Three thousand miles is nothing. Two decades, however, make for some rough travel. Landing in the Burlington Airport was surreal. Meme’s body had arrived hours before us. We were renting a car, and so insisted no one meet us at the Airport. Stepping off the plane, retrieving luggage, taking the shuttle; it all adds up to mundane, something we’ve both done before. Once we turned the rental North on Route 89, the routine flickered and reality peeked around the edges.

The roads were wet from a rainstorm. Color saturated the sky, and the thick clouds sopped it up, too. Green surrounded us, which is actually an understatement. I almost felt like the trees were infusing me with light, trying to counteract the darkness, which was not sadness but nerves. Family was waiting. So was grief.

When we reached St. Albans, Mom drove around town, pointed out the things she remembered. All the while, crazy thoughts were looping in my head. My cousin—who I remember as a kindergartner—is pregnant. The one in elementary school has facial hair and lives with his girl friend. My Aunt and Uncle are gone. My cousin has served umpteen tours in Iraq and Afghanistan. Hard core tripping.

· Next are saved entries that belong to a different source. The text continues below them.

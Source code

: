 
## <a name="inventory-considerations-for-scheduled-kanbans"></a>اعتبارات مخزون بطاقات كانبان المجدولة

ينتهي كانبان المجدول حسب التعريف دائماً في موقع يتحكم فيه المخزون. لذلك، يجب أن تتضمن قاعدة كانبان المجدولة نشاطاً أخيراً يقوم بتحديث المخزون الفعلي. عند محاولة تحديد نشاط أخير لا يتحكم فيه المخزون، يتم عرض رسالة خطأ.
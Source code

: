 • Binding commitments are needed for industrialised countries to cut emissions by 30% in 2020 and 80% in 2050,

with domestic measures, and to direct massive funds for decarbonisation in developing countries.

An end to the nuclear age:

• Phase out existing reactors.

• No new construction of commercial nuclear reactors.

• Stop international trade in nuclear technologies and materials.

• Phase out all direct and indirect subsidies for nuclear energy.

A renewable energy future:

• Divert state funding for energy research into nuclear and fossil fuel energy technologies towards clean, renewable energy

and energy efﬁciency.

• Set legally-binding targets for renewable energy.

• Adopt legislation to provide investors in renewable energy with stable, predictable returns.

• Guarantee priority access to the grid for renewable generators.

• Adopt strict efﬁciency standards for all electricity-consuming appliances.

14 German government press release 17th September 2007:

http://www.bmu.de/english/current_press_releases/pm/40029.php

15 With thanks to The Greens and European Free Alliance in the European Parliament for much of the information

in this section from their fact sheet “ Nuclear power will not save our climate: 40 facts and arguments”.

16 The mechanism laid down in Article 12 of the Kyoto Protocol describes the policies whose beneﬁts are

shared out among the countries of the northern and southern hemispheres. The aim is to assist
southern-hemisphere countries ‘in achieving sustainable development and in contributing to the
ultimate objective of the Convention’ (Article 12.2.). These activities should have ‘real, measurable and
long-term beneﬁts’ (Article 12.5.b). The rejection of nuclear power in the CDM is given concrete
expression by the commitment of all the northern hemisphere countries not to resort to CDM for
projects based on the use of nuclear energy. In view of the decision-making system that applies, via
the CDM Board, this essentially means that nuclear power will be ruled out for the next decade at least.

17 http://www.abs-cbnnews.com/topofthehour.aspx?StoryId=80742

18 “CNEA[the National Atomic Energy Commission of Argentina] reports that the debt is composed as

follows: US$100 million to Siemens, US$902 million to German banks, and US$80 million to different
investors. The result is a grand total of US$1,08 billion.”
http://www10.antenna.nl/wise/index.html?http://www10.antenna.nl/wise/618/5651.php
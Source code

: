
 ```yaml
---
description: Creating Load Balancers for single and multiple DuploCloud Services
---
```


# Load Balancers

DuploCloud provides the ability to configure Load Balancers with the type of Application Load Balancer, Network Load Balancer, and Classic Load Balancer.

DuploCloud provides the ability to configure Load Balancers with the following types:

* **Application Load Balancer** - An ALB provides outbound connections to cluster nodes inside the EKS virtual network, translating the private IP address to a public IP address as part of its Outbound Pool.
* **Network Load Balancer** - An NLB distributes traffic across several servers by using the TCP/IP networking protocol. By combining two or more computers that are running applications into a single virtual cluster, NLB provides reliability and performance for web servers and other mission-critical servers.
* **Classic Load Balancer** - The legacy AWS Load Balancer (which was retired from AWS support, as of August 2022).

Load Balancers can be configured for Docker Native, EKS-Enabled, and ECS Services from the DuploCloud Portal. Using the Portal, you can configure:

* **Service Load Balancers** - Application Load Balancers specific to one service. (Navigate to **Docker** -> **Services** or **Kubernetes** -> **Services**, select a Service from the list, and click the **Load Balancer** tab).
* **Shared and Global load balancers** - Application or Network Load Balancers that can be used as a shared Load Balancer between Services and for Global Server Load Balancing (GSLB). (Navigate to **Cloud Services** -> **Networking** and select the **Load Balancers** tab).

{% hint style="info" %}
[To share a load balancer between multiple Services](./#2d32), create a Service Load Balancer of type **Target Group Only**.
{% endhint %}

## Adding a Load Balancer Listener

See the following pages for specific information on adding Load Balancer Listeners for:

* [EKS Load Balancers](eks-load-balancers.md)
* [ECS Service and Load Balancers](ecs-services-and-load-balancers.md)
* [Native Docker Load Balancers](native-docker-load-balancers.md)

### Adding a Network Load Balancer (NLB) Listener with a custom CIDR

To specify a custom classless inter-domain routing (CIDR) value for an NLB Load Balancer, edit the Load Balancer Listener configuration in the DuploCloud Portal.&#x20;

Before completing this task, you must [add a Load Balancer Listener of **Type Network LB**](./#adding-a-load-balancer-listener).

As the week unfolded, however, some of the awkwardness faded. Many of us faced my grandmother’s funeral together, as a family. It was painfully small. Most of her friends have passed, and there aren’t many of us left either. But we shared memories, our grief. We shared moments under the stars, in the pool, drinking and watching the lightening bugs dot the edge of the forest. It ached. It was wild, and full. And it was home.


Remembering Meme: Dressing Up

Meme always prided herself on her appearance. Up until a few years ago, she was painting her nails the same pearl color she always had, and tucked away in her purse was frosted pink lipstick.

Back in Vermont, she had a decently sized walk in closet, not to mention the bureau, the jewelry case on the bureau (and the one on the shelf that played music), and the whole wall of louvered doors that accordianed open.

She bought her blouses, and of course loved polyester—particularly anything with paisleys (maybe this is from where my offbeat side comes).  The ladies at the fabric store knew her well.  Toting her latest purchases, if she didn’t already have something to match, she’d lay the blouse against one bolt of fabric after another to find just the right shade.  The skirts that resulted were wrap-arounds.  Some tied, others clipped or snapped together.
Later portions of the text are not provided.